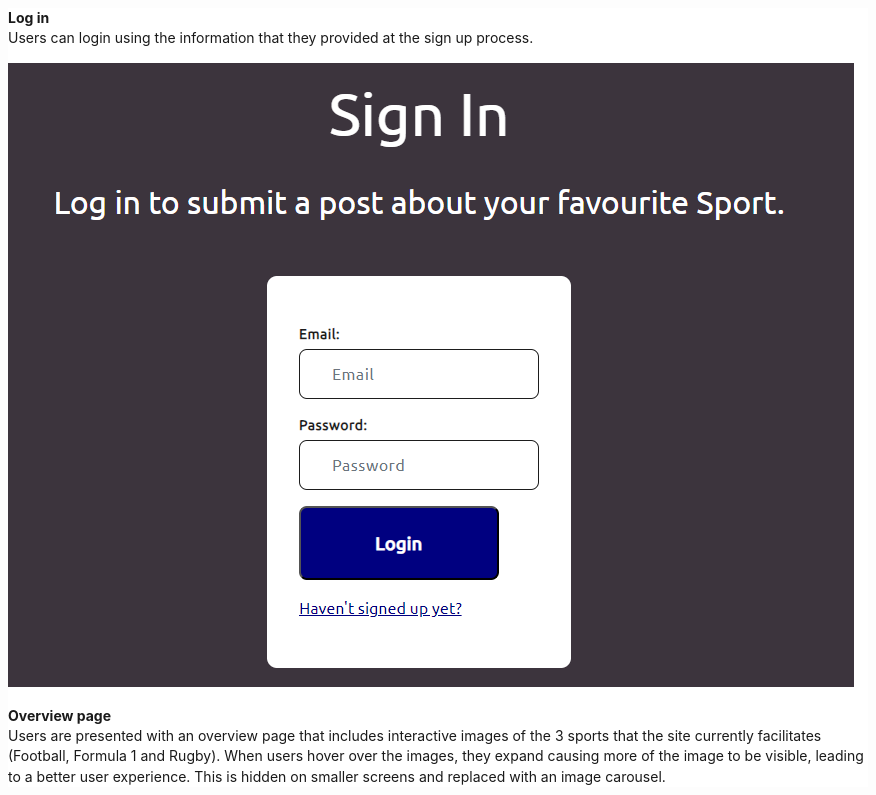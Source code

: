 **Log in**  
Users can login using the information that they provided at the sign up process.  

![Image of login page](README-images/login.png "Optional title")

**Overview page**  
Users are presented with an overview page that includes interactive images of the 3 sports that the site currently facilitates (Football, Formula 1 and Rugby). When users hover over the images, they expand causing more of the image to be visible, leading to a better user experience. This is hidden on smaller screens and replaced with an image carousel.  

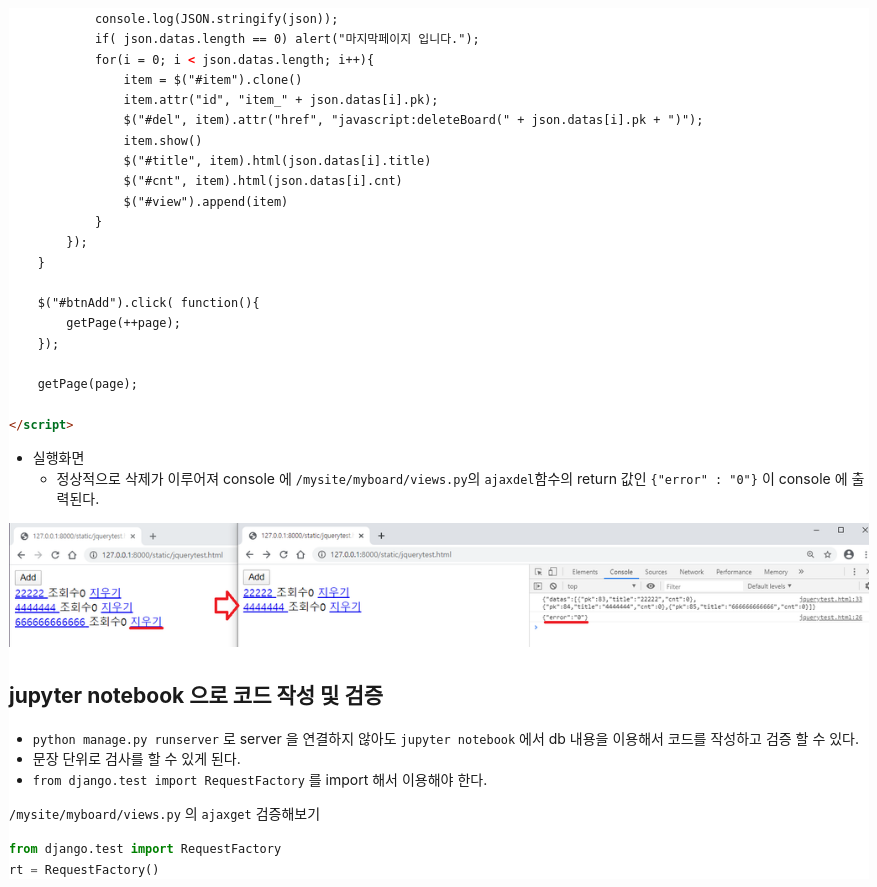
 ```html
            console.log(JSON.stringify(json));
            if( json.datas.length == 0) alert("마지막페이지 입니다.");
            for(i = 0; i < json.datas.length; i++){
                item = $("#item").clone()
                item.attr("id", "item_" + json.datas[i].pk);
                $("#del", item).attr("href", "javascript:deleteBoard(" + json.datas[i].pk + ")");
                item.show()
                $("#title", item).html(json.datas[i].title)
                $("#cnt", item).html(json.datas[i].cnt)
                $("#view").append(item)
            }
        });
    }

    $("#btnAdd").click( function(){
        getPage(++page);
    });

    getPage(page);

</script>
```

* 실행화면
  * 정상적으로 삭제가 이루어져 console 에 `/mysite/myboard/views.py`의 `ajaxdel`함수의 return 값인 `{"error" : "0"}` 이 console 에 출력된다.

![p15](images/p15.png)





## jupyter notebook 으로 코드 작성 및 검증

* `python manage.py runserver` 로 server 을 연결하지 않아도 `jupyter notebook` 에서 db 내용을 이용해서 코드를 작성하고 검증 할 수 있다.
* 문장 단위로 검사를 할 수 있게 된다.
* `from django.test import RequestFactory` 를 import 해서 이용해야 한다.



`/mysite/myboard/views.py` 의 `ajaxget` 검증해보기

```python
from django.test import RequestFactory
rt = RequestFactory()
```
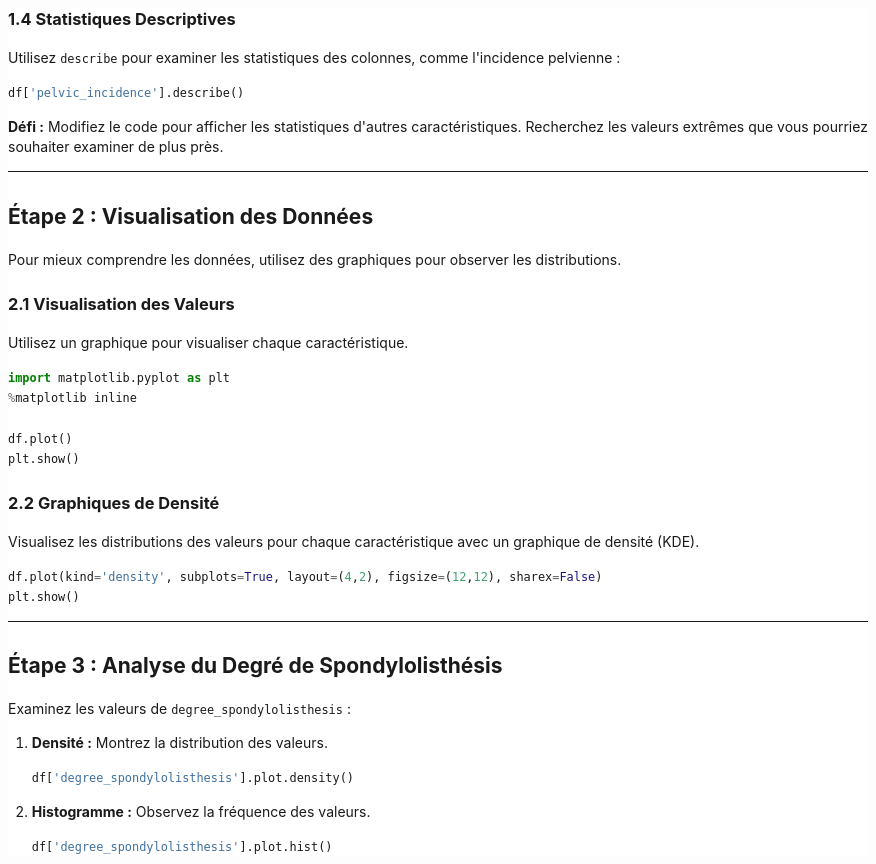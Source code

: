 ### 1.4 Statistiques Descriptives

Utilisez `describe` pour examiner les statistiques des colonnes, comme l'incidence pelvienne :

```python
df['pelvic_incidence'].describe()
```

**Défi :** Modifiez le code pour afficher les statistiques d'autres caractéristiques. Recherchez les valeurs extrêmes que vous pourriez souhaiter examiner de plus près.

---

## Étape 2 : Visualisation des Données

Pour mieux comprendre les données, utilisez des graphiques pour observer les distributions.

### 2.1 Visualisation des Valeurs

Utilisez un graphique pour visualiser chaque caractéristique.

```python
import matplotlib.pyplot as plt
%matplotlib inline

df.plot()
plt.show()
```

### 2.2 Graphiques de Densité

Visualisez les distributions des valeurs pour chaque caractéristique avec un graphique de densité (KDE).

```python
df.plot(kind='density', subplots=True, layout=(4,2), figsize=(12,12), sharex=False)
plt.show()
```

---

## Étape 3 : Analyse du Degré de Spondylolisthésis

Examinez les valeurs de `degree_spondylolisthesis` :

1. **Densité :** Montrez la distribution des valeurs.

   ```python
   df['degree_spondylolisthesis'].plot.density()
   ```

2. **Histogramme :** Observez la fréquence des valeurs.

   ```python
   df['degree_spondylolisthesis'].plot.hist()
   ```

=-=-=-=-=

Try it: Extract every line of the records above that contains the word "import".

Result for this exercise:
* `from django.test import RequestFactory` 를 import 해서 이용해야 한다.
from django.test import RequestFactory
import matplotlib.pyplot as plt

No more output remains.